TASK DESCRIPTION
A line belongs in the answer only if it contains the word "emsp"; copy every such line from the listing below.

DATA RECORDS
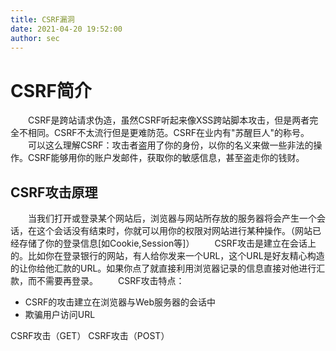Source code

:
 ```yaml
---
title: CSRF漏洞
date: 2021-04-20 19:52:00
author: sec
---
```

# CSRF简介
&emsp;&emsp;CSRF是跨站请求伪造，虽然CSRF听起来像XSS跨站脚本攻击，但是两者完全不相同。CSRF不太流行但是更难防范。CSRF在业内有"苏醒巨人"的称号。
&emsp;&emsp;可以这么理解CSRF：攻击者盗用了你的身份，以你的名义来做一些非法的操作。CSRF能够用你的账户发邮件，获取你的敏感信息，甚至盗走你的钱财。
## CSRF攻击原理
&emsp;&emsp;当我们打开或登录某个网站后，浏览器与网站所存放的服务器将会产生一个会话，在这个会话没有结束时，你就可以用你的权限对网站进行某种操作。（网站已经存储了你的登录信息[如Cookie,Session等]）
&emsp;&emsp;CSRF攻击是建立在会话上的。比如你在登录银行的网站，有人给你发来一个URL，这个URL是好友精心构造的让你给他汇款的URL。如果你点了就直接利用浏览器记录的信息直接对他进行汇款，而不需要再登录。
&emsp;&emsp;CSRF攻击特点：
- CSRF的攻击建立在浏览器与Web服务器的会话中
- 欺骗用户访问URL

CSRF攻击（GET）
CSRF攻击（POST）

RESPONSE FOR THIS EXERCISE
&emsp;&emsp;CSRF是跨站请求伪造，虽然CSRF听起来像XSS跨站脚本攻击，但是两者完全不相同。CSRF不太流行但是更难防范。CSRF在业内有"苏醒巨人"的称号。
&emsp;&emsp;可以这么理解CSRF：攻击者盗用了你的身份，以你的名义来做一些非法的操作。CSRF能够用你的账户发邮件，获取你的敏感信息，甚至盗走你的钱财。
&emsp;&emsp;当我们打开或登录某个网站后，浏览器与网站所存放的服务器将会产生一个会话，在这个会话没有结束时，你就可以用你的权限对网站进行某种操作。（网站已经存储了你的登录信息[如Cookie,Session等]）
&emsp;&emsp;CSRF攻击是建立在会话上的。比如你在登录银行的网站，有人给你发来一个URL，这个URL是好友精心构造的让你给他汇款的URL。如果你点了就直接利用浏览器记录的信息直接对他进行汇款，而不需要再登录。
&emsp;&emsp;CSRF攻击特点：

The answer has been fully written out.